Бахчанян охотно участвовал в нашей работе еще и потому, что она напоминала его собственный метод. Вагрич резвился в тылу врага, используя, как в каратэ, силу противника. Его коллажи лучше всего комментировали эпоху, когда он давал ей самой высказаться, а нам удивиться, ужаснуться и рассмеяться. Мы усвоили его технику безопасности в обращении с мифами, учась не разоблачать, а вскрывать их, как банки с консервированным временем.
Постепенно семантическое облако 60-х сгущалось в оглавление, но мы не торопились его оформить на бумаге, ибо хотели проверить себя на практике. Вокруг нас жили герои той эпохи, и почти каждый дал нам по огромному — многочасовому — интервью. В этих разговорах мы обкатывали центральные темы нашей книги и того времени с теми, кто их таковыми считал — или не считал. Аксенов соглашался, Комар и Меламид нет, Бродский говорил странное. Он, например, ругал космонавтику, не находя в ракете антропоморфного облика раннего самолета, который он, расставив руки, очень похоже изображал.
К несчастью, теперь уже невосстановимые записи всех без исключения бесед пропали. Из экономии мы покупали кассеты по четыре штуки на доллар, не догадываясь, что дешевые пленки быстро осыпаются вместе с записанным голосом.
Так или иначе, нам удалось сверить устную историю с письменной и внести поправки в уже установившуюся концепцию 60-х. Она напоминала американские горки: вверх-вниз, от надежд к разочарованию, с 1961 по 1968-й. Прочертив маршрут и распределив остановки, мы готовы были приступить к делу, но тут кончилось пособие по безработице.
В ответ на выпад судьбы и правительства мы изобрели парный коммунизм. Устройство его оказалось непростым, но действенным.
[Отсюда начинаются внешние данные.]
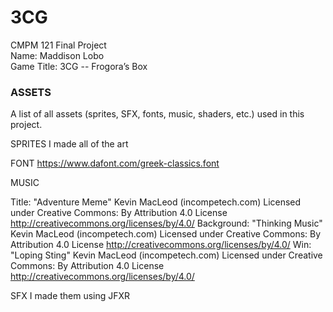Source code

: # 3CG

CMPM 121 Final Project\
Name: Maddison Lobo\
Game Title: 3CG -- Frogora’s Box

### ASSETS

A list of all assets (sprites, SFX, fonts, music, shaders, etc.) used in this project.

SPRITES 
    I made all of the art

FONT
    https://www.dafont.com/greek-classics.font

MUSIC

Title: "Adventure Meme" Kevin MacLeod (incompetech.com)
        Licensed under Creative Commons: By Attribution 4.0 License
        http://creativecommons.org/licenses/by/4.0/
Background: "Thinking Music" Kevin MacLeod (incompetech.com)
             Licensed under Creative Commons: By Attribution 4.0 License
             http://creativecommons.org/licenses/by/4.0/
Win: "Loping Sting" Kevin MacLeod (incompetech.com)
      Licensed under Creative Commons: By Attribution 4.0 License
      http://creativecommons.org/licenses/by/4.0/

SFX
    I made them using JFXR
Разделив 24 главы будущей книги по жребию (и я никогда не скажу, кому какая досталась), мы отвели на каждую по месяцу. Пока один, погрузившись по уши в материалы, писал свой урок, второй зарабатывал деньги — на «Радио Свобода», в калифорнийской газете «Панорама» и всюду, где хоть что-то платили. Гонорар складывался и делился пополам. Сейчас даже мне кажется странным, что эта наивная система работала без срыва целых два года. Честно говоря, я этим до сих пор горжусь.
Готовую рукопись мы отнесли в лучшее русское издательство из всех тогда существующих — «Ардис». Его хозяйка Эллендея (Карл уже умер) Проффер приняла книгу без вопросов и отдала оформлять Владимиру Паперному, чьей «Культурой Два» мы восхищались и которой завидовали. В 1988-м книга «60-е. Мир советского человека» вышла в свет — через четыре года после того, как была задумана.
За этот срок разительно изменился объект нашего исследования: из агрессивного застоя страна перешла к радикальным реформам. Мы писали о прошлом с легкой ностальгией, оно оказалось актуальным — перестройка решала те же проблемы, которые ставили 60-е. Хуже, что они остались нерешенными и сейчас, когда четверть века спустя выходит новое издание книги, по-прежнему отказывающейся быть исторической.
Говорят, что когда история не развивается, она длится.
Александр Генис
Нью-Йорк, июнь 2013 года
О книге:
Эта книга посвящена эпохе 60-х, которая, по мнению авторов, Петра Вайля и Александра Гениса, началась в 1961 году XXII Съездом Коммунистической партии, принявшим программу построения коммунизма, а закончилась в 68-м оккупацией Чехословакии, воспринятой в СССР как окончательный крах всех надежд. Такие хронологические рамки позволяют выделить особый период в советской истории, период эклектичный, противоречивый, парадоксальный, но объединенный многими общими тенденциями. В эти годы советская цивилизация развилась в наиболее характерную для себя модель, а специфика советского человека выразилась самым полным, самым ярким образом. В эти же переломные годы произошли и коренные изменения в идеологии советского общества.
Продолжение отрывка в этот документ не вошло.